Exercise objective
Repeat each record exactly as written, and drop any images.

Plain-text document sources
*** Block opens ***

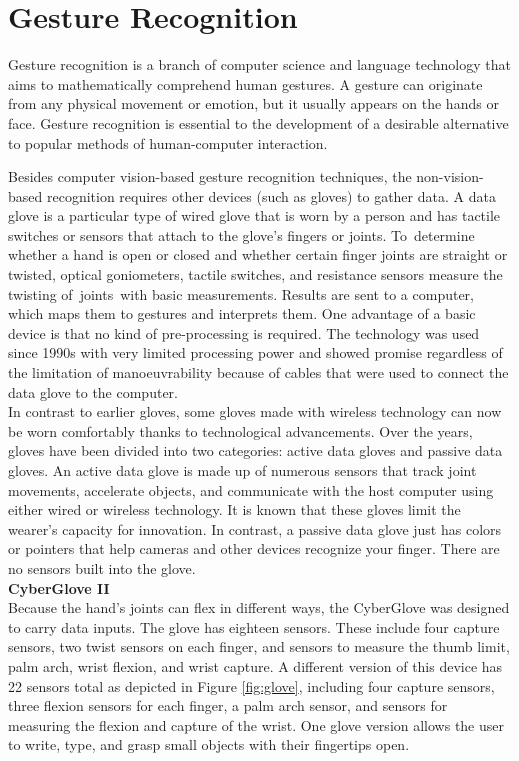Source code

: \section{Gesture Recognition}
Gesture recognition is a branch of computer science and language technology that aims to mathematically comprehend human gestures. A gesture can originate from any physical movement or emotion, but it usually appears on the hands or face. \cite{smith2022hand} Gesture recognition is essential to the development of a desirable alternative to popular methods of human-computer interaction.

 Besides computer vision-based gesture recognition techniques, the non-vision-based recognition requires other devices (such as gloves) to gather data. \cite{bhuyan2017review}
A data glove is a particular type of wired glove that is worn by a person and has tactile switches or sensors that attach to the glove's fingers or joints. To determine whether a hand is open or closed and whether certain finger joints are straight or twisted, optical goniometers, tactile switches, and resistance sensors measure the twisting of joints with basic measurements. Results are sent to a computer, which maps them to gestures and interprets them. One advantage of a basic device is that no kind of pre-processing is required. The technology was used since 1990s with very limited processing power and showed promise  regardless of the limitation of manoeuvrability because of cables that were used to connect the data glove to the computer. \cite{premaratne2014human}
\\
In contrast to earlier gloves, some gloves made with wireless technology can now be worn comfortably thanks to technological advancements. Over the years, gloves have been divided into two categories: active data gloves and passive data gloves. An active data glove is made up of numerous sensors that track joint movements, accelerate objects, and communicate with the host computer using either wired or wireless technology. It is known that these gloves limit the wearer's capacity for innovation. In contrast, a passive data glove just has colors or pointers that help cameras and other devices recognize your finger. There are no sensors built into the glove.\\

\textbf{CyberGlove II}\label{txt:glove}\\
Because the hand's joints can flex in different ways, the CyberGlove was designed to carry data inputs. The glove has eighteen sensors. These include four capture sensors, two twist sensors on each finger, and sensors to measure the thumb limit, palm arch, wrist flexion, and wrist capture. A different version of this device has 22 sensors total  as depicted in Figure \ref{fig:glove}, including four capture sensors, three flexion sensors for each finger, a palm arch sensor, and sensors for measuring the flexion and capture of the wrist. One glove version allows the user to write, type, and grasp small objects with their fingertips open.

*** Block closes ***

Exercise result
Source code

: \section{Gesture Recognition}
Gesture recognition is a branch of computer science and language technology that aims to mathematically comprehend human gestures. A gesture can originate from any physical movement or emotion, but it usually appears on the hands or face. \cite{smith2022hand} Gesture recognition is essential to the development of a desirable alternative to popular methods of human-computer interaction.

 Besides computer vision-based gesture recognition techniques, the non-vision-based recognition requires other devices (such as gloves) to gather data. \cite{bhuyan2017review}
A data glove is a particular type of wired glove that is worn by a person and has tactile switches or sensors that attach to the glove's fingers or joints. To determine whether a hand is open or closed and whether certain finger joints are straight or twisted, optical goniometers, tactile switches, and resistance sensors measure the twisting of joints with basic measurements. Results are sent to a computer, which maps them to gestures and interprets them. One advantage of a basic device is that no kind of pre-processing is required. The technology was used since 1990s with very limited processing power and showed promise  regardless of the limitation of manoeuvrability because of cables that were used to connect the data glove to the computer. \cite{premaratne2014human}
\\
In contrast to earlier gloves, some gloves made with wireless technology can now be worn comfortably thanks to technological advancements. Over the years, gloves have been divided into two categories: active data gloves and passive data gloves. An active data glove is made up of numerous sensors that track joint movements, accelerate objects, and communicate with the host computer using either wired or wireless technology. It is known that these gloves limit the wearer's capacity for innovation. In contrast, a passive data glove just has colors or pointers that help cameras and other devices recognize your finger. There are no sensors built into the glove.\\

\textbf{CyberGlove II}\label{txt:glove}\\
Because the hand's joints can flex in different ways, the CyberGlove was designed to carry data inputs. The glove has eighteen sensors. These include four capture sensors, two twist sensors on each finger, and sensors to measure the thumb limit, palm arch, wrist flexion, and wrist capture. A different version of this device has 22 sensors total  as depicted in Figure \ref{fig:glove}, including four capture sensors, three flexion sensors for each finger, a palm arch sensor, and sensors for measuring the flexion and capture of the wrist. One glove version allows the user to write, type, and grasp small objects with their fingertips open.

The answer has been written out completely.